Tout a commencé par une indignation. En 2011, après avoir séduit 3 millions d’utilisateurs en Europe, la plate-forme gratuite Covoiturage.fr – aujourd’hui Blablacar – annonce qu’elle devient payante. Désormais, chaque passager embarquant dans une voiture inconnue afin de partager trajet et frais devra s’acquitter d’une commission de 20 %. Une poignée de rebelles s’insurge et crée l’association Covoiturage libre, avec sa plate-forme du même nom. En 2018, la structure compte près de 200 000 utilisateurs, opte pour le statut de coopérative et se renomme Mobicoop.
C’est à cette période que Bastien Sibille, aujourd’hui président de la structure, rejoint l’aventure. Pour ce fervent défenseur des logiciels libres, « les grandes plates-formes comme Uber ou Airbnb sont collaboratives mais pas coopératives : derrière une apparence très cool de location de canapé, on trouve toujours des fonds d’investissement qui prélèvent des commissions et commercialisent les données des utilisateurs ».

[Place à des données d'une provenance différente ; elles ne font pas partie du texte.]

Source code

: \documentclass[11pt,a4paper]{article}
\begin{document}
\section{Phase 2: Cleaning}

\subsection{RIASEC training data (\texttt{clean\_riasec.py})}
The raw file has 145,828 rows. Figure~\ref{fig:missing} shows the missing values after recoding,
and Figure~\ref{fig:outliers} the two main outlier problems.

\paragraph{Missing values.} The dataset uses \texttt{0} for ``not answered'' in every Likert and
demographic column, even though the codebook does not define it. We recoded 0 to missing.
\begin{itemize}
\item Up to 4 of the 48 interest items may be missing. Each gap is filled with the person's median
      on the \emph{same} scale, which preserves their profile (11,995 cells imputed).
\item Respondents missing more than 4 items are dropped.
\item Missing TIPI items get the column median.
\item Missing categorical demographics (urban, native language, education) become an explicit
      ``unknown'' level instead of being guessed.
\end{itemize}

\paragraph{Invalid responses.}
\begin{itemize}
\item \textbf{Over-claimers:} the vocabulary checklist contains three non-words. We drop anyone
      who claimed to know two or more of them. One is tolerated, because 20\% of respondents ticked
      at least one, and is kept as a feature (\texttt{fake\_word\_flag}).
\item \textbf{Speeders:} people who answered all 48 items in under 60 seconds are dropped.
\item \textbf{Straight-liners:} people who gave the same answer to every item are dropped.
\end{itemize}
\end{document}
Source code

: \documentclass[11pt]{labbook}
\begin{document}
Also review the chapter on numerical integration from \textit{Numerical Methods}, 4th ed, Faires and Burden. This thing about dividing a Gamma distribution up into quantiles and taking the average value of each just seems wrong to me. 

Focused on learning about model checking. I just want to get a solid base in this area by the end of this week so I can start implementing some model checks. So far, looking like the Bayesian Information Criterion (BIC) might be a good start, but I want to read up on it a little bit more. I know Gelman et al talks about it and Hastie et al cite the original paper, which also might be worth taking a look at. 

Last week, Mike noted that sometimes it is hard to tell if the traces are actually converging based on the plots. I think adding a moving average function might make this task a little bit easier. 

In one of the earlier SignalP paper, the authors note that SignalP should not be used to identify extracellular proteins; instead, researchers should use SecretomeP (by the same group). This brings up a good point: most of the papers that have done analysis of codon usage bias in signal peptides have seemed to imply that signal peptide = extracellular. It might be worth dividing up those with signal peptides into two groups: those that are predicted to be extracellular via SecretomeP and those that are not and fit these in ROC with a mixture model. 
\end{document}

Mobicoop, à l’inverse, privilégie la gratuité et la gouvernance démocratique. Pour les 600 000 utilisateurs, en effet, la mise en contact pour un covoiturage est gracieuse. Les revenus de la coopérative proviennent de ses prestations pour des collectivités locales et des entreprises. Elle développe à leur attention des plates-formes de covoiturage sur mesure et en assure l’animation. Ses clients sont variés, de la région Auvergne-Rhône-Alpes au Pays d’Epinal en passant par la société Andros.
Des aires pour l’auto-stop
Dans 3 000 communes rurales, Mobicoop a même institutionnalisé l’auto-stop : des panneaux verts ornés d’un pouce levé indiquent les endroits où les aspirants passagers peuvent attendre qu’un conducteur – dûment enregistré – s’arrête. Temps d’attente moyen revendiqué par la coopérative : six minutes.
En tant qu’acteur des communs numériques, Mobicoop fonde son activité sur le logiciel libre. En conséquence, « si demain le Grand Lyon ou le département du Finistère ne veulent plus travailler avec nous, leurs informaticiens pourront utiliser eux-mêmes le code informatique de la plate-forme de covoiturage, poursuit Bastien Sibille. Et les données sur les trajets effectués resteront leur propriété. Avec d’autres acteurs, ces données seraient potentiellement commercialisées. C’est très grave ».
Autre signe distinctif, Mobicoop est une société coopérative d’intérêt collectif (SCIC). Les décisions s’y prennent entre les 1 120 sociétaires, parmi lesquels se trouvent des collectivités locales, des financeurs, des salariés, des clients, des utilisateurs… « La coopérative appartient à l’ensemble des personnes qui l’utilisent, et elles votent selon le principe “une personne, une voix”. Une structure comme la Macif, par exemple, a donc la même puissance de décision qu’un utilisateur détenteur d’une seule part sociale », se félicite Bastien Sibille.